[Exercise objective]
Once the line with "See the rtmidi" is found in the entries below, print it and each following line exactly, stopping after the line with "## Codebase"; print nothing else.
————————
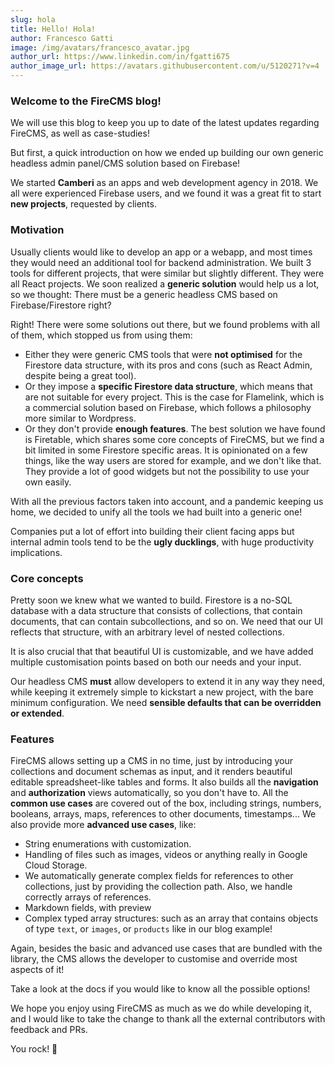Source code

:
 ```yaml
---
slug: hola
title: Hello! Hola!
author: Francesco Gatti
image: /img/avatars/francesco_avatar.jpg
author_url: https://www.linkedin.com/in/fgatti675
author_image_url: https://avatars.githubusercontent.com/u/5120271?v=4
---
```


### Welcome to the **FireCMS** blog!

We will use this blog to keep you up to date of the latest updates regarding
FireCMS, as well as case-studies!

But first, a quick introduction on how we ended up building our own generic
headless admin panel/CMS solution based on Firebase!

We started **Camberi** as an apps and web development agency in 2018. We all
were experienced Firebase users, and we found it was a great fit to start **new
projects**, requested by clients.

### Motivation

Usually clients would like to develop an app or a webapp, and most times they
would need an additional tool for backend administration. We built 3 tools for
different projects, that were similar but slightly different. They were all
React projects. We soon realized a **generic solution** would help us a lot, so we
thought: There must be a generic headless CMS based on Firebase/Firestore right?

Right! There were some solutions out there, but we found problems with all of
them, which stopped us from using them:

- Either they were generic CMS tools that were **not optimised** for the Firestore
  data structure, with its pros and cons (such as React Admin, despite being a
  great tool).
- Or they impose a **specific Firestore data structure**, which means that are not
  suitable for every project. This is the case for Flamelink, which is a
  commercial solution based on Firebase, which follows a philosophy more similar
  to Wordpress.
- Or they don't provide **enough features**. The best solution we have found is
  Firetable, which shares some core concepts of FireCMS, but we find a bit limited
  in some Firestore specific areas. It is opinionated on a few things, like the
  way users are stored for example, and we don't like that.
  They provide a lot of good widgets but not
  the possibility to use your own easily.

With all the previous factors taken into account, and a pandemic keeping us
home, we decided to unify all the tools we had built into a generic one!

Companies put a lot of effort into building their client facing apps but
internal admin tools tend to be the **ugly ducklings**, with huge productivity
implications.

### Core concepts

Pretty soon we knew what we wanted to build. Firestore is a no-SQL database with
a data structure that consists of collections, that contain documents, that can
contain subcollections, and so on. We need that our UI reflects that structure,
with an arbitrary level of nested collections.

It is also crucial that that beautiful UI is customizable, and we have added
multiple customisation points based on both our needs and your input.

Our headless CMS **must** allow developers to extend it in any way they need, while
keeping it extremely simple to kickstart a new project, with the bare minimum
configuration. We need **sensible defaults that can be overridden or extended**.

### Features

FireCMS allows setting up a CMS in no time, just by introducing your collections
and document schemas as input, and it renders beautiful editable
spreadsheet-like tables and forms. It also builds all the **navigation** and
**authorization** views automatically, so you don't have to. All the **common use
cases** are covered out of the box, including strings, numbers, booleans,
arrays, maps, references to other documents, timestamps... We also provide
more **advanced use cases**, like:

- String enumerations with customization.
- Handling of files such as images, videos or anything really in Google Cloud
  Storage.
- We automatically generate complex fields for references to other collections,
  just by providing the collection path. Also, we handle correctly arrays of
  references.
- Markdown fields, with preview
- Complex typed array structures: such as an array that contains objects of type
  `text`, or `images`, or `products` like in our blog example!

Again, besides the basic and advanced use cases that are bundled with the library,
the CMS allows the developer to customise and override most aspects of it!

Take a look at the docs if you would like to know all the possible options!

We hope you enjoy using FireCMS as much as we do while developing it, and I
would like to take the change to thank all the external contributors with
feedback and PRs.

You rock! 🙌



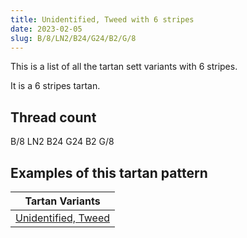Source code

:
 ```yaml
---
title: Unidentified, Tweed with 6 stripes
date: 2023-02-05
slug: B/8/LN2/B24/G24/B2/G/8
---
```

This is a list of all the tartan sett variants with 6 stripes.

It is a 6 stripes tartan.


## Thread count
B/8 LN2 B24 G24 B2 G/8

## Examples of this tartan pattern

| Tartan Variants |
|---------------|
| [Unidentified, Tweed](/variants/b/8/ln2/b24/g24/b2/g/8-b304080-g008000-lne0e0e0)||

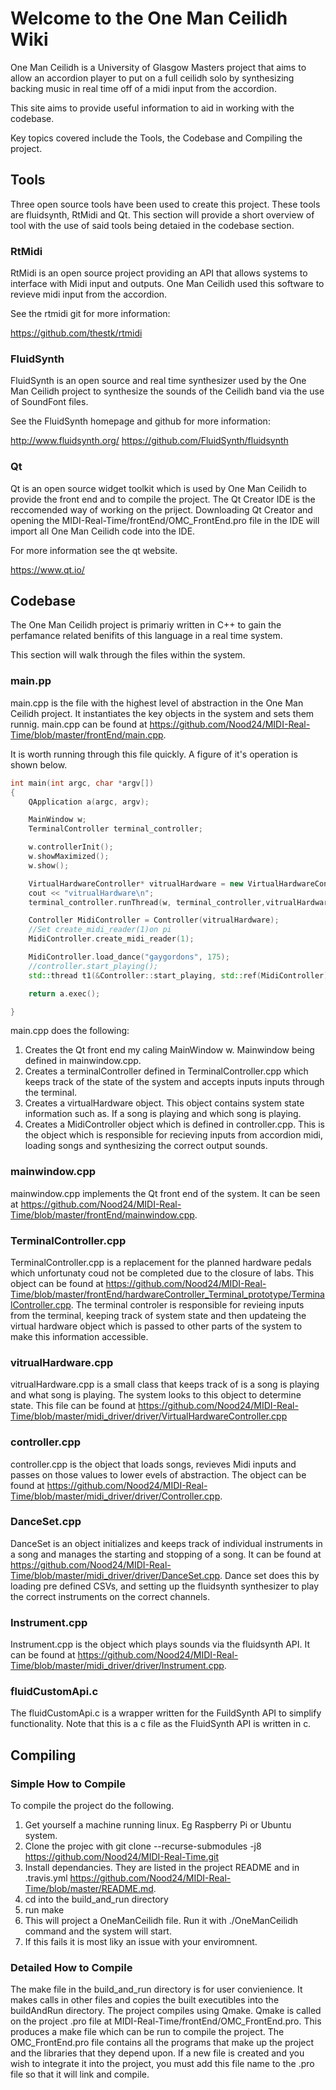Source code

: # Welcome to the One Man Ceilidh Wiki

One Man Ceilidh is a University of Glasgow Masters project that aims to allow an accordion player to put on a full ceilidh solo by synthesizing backing music in real time off of a midi input from the accordion.

This site aims to provide useful information to aid in working with the codebase. 

Key topics covered include the Tools, the Codebase and Compiling the project. 

## Tools

Three open source tools have been used to create this project. These tools are fluidsynth, RtMidi and Qt. This section will provide a short overview of tool with the use of said tools being detaied in the codebase section.

### RtMidi

RtMidi is an open source project providing an API that allows systems to interface with Midi input and outputs. One Man Ceilidh used this software to revieve midi input from the accordion. 

See the rtmidi git for more information:

<https://github.com/thestk/rtmidi>

### FluidSynth

FluidSynth is an open source and real time synthesizer used by the One Man Ceilidh project to synthesize the sounds of the Ceilidh band via the use of SoundFont files.  


See the FluidSynth homepage and github for more information:

<http://www.fluidsynth.org/>
<https://github.com/FluidSynth/fluidsynth>



### Qt

Qt is an open source widget toolkit which is used by One Man Ceilidh to provide the front end and to compile the project. The Qt Creator IDE is the reccomended way of working on the priject. Downloading Qt Creator and opening the MIDI-Real-Time/frontEnd/OMC_FrontEnd.pro file in the IDE will import all One Man Ceilidh code into the IDE.

For more information see the qt website.

<https://www.qt.io/>

## Codebase

The One Man Ceilidh project is primariy written in C++ to gain the perfamance related benifits of this language in a real time system. 

This section will walk through the files within the system. 

### main.pp

main.cpp is the file with the highest level of abstraction in the One Man Ceilidh project. It instantiates the key objects in the system and sets them runnig. main.cpp can be found at  <https://github.com/Nood24/MIDI-Real-Time/blob/master/frontEnd/main.cpp>.

It is worth running through this file quickly. A figure of it's operation is shown below. 


```cpp
int main(int argc, char *argv[])
{
    QApplication a(argc, argv);

    MainWindow w;
    TerminalController terminal_controller;

    w.controllerInit();
    w.showMaximized();
    w.show();

    VirtualHardwareController* vitrualHardware = new VirtualHardwareController();
    cout << "vitrualHardware\n";
    terminal_controller.runThread(w, terminal_controller,vitrualHardware);

    Controller MidiController = Controller(vitrualHardware);
    //Set create_midi_reader(1)on pi
    MidiController.create_midi_reader(1);

    MidiController.load_dance("gaygordons", 175);
    //controller.start_playing();
    std::thread t1(&Controller::start_playing, std::ref(MidiController));

    return a.exec();

}
```

main.cpp does the following:
1. Creates the Qt front end my caling MainWindow w. Mainwindow being defined in mainwindow.cpp.
1. Creates a terminalController defined in TerminalController.cpp which keeps track of the state of the system and accepts inputs inputs through the terminal.
1. Creates a virtualHardware object. This object contains system state information such as. If a song is playing and which song is playing. 
1. Creates a MidiController object which is defined in controller.cpp. This is the object which is responsible for recieving inputs from accordion midi, loading songs and synthesizing the correct output sounds.


### mainwindow.cpp

mainwindow.cpp implements the Qt front end of the system. It can be seen at <https://github.com/Nood24/MIDI-Real-Time/blob/master/frontEnd/mainwindow.cpp>.

### TerminalController.cpp

TerminalController.cpp is a replacement for the planned hardware pedals which unfortunaty coud not be completed due to the closure of labs. This object can be found at <https://github.com/Nood24/MIDI-Real-Time/blob/master/frontEnd/hardwareController_Terminal_prototype/TerminalController.cpp>. The terminal controler is responsible for revieing inputs from the terminal, keeping track of system state and then updateing the virtual hardware object which is passed to other parts of the system to make this information accessible. 

### vitrualHardware.cpp

vitrualHardware.cpp is a small class that keeps track of is a song is playing and what song is playing. The system looks to this object to determine state. This file can be found at <https://github.com/Nood24/MIDI-Real-Time/blob/master/midi_driver/driver/VirtualHardwareController.cpp>

### controller.cpp

controller.cpp is the object that loads songs, revieves Midi inputs and passes on those values to lower evels of abstraction. The object can be found at <https://github.com/Nood24/MIDI-Real-Time/blob/master/midi_driver/driver/Controller.cpp>. 

### DanceSet.cpp

DanceSet is an object initializes and keeps track of individual instruments in a song and manages the starting and stopping of a song. It can be found at <https://github.com/Nood24/MIDI-Real-Time/blob/master/midi_driver/driver/DanceSet.cpp>. Dance set does this by loading pre defined CSVs, and setting up the fluidsynth synthesizer to play the correct instruments on the correct channels. 

### Instrument.cpp

Instrument.cpp is the object which plays sounds via the fluidsynth API. It can be found at <https://github.com/Nood24/MIDI-Real-Time/blob/master/midi_driver/driver/Instrument.cpp>.

### fluidCustomApi.c

The fluidCustomApi.c is a wrapper written for the FuildSynth API to simplify functionality. Note that this is a c file as the FluidSynth API is written in c.

## Compiling 

### Simple How to Compile

To compile the project do the following.

1. Get yourself a machine running linux. Eg Raspberry Pi or Ubuntu system.
1. Clone the projec with git clone --recurse-submodules -j8 https://github.com/Nood24/MIDI-Real-Time.git
1. Install dependancies. They are listed in the project README and in .travis.yml <https://github.com/Nood24/MIDI-Real-Time/blob/master/README.md>.
1. cd into the build_and_run directory
1. run make
1. This will project a OneManCeilidh file. Run it with ./OneManCeilidh command and the system will start. 
1. If this fails it is most liky an issue with your enviromnent. 

### Detailed How to Compile

The make file in the build_and_run directory is for user convienience. It makes calls in other files and copies the built executibles into the buildAndRun directory. The project compiles using Qmake. Qmake is called on the project .pro file at MIDI-Real-Time/frontEnd/OMC_FrontEnd.pro. This produces a make file which can be run to compile the project. The OMC_FrontEnd.pro file contains all the programs that make up the project and the libraries that they depend upon. If a new file is created and you wish to integrate it into the project, you must add this file name to the .pro file so that it will link and compile.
————————
[Response to the task]
See the rtmidi git for more information:

<https://github.com/thestk/rtmidi>

### FluidSynth

FluidSynth is an open source and real time synthesizer used by the One Man Ceilidh project to synthesize the sounds of the Ceilidh band via the use of SoundFont files.  


See the FluidSynth homepage and github for more information:

<http://www.fluidsynth.org/>
<https://github.com/FluidSynth/fluidsynth>



### Qt

Qt is an open source widget toolkit which is used by One Man Ceilidh to provide the front end and to compile the project. The Qt Creator IDE is the reccomended way of working on the priject. Downloading Qt Creator and opening the MIDI-Real-Time/frontEnd/OMC_FrontEnd.pro file in the IDE will import all One Man Ceilidh code into the IDE.

For more information see the qt website.

<https://www.qt.io/>

## Codebase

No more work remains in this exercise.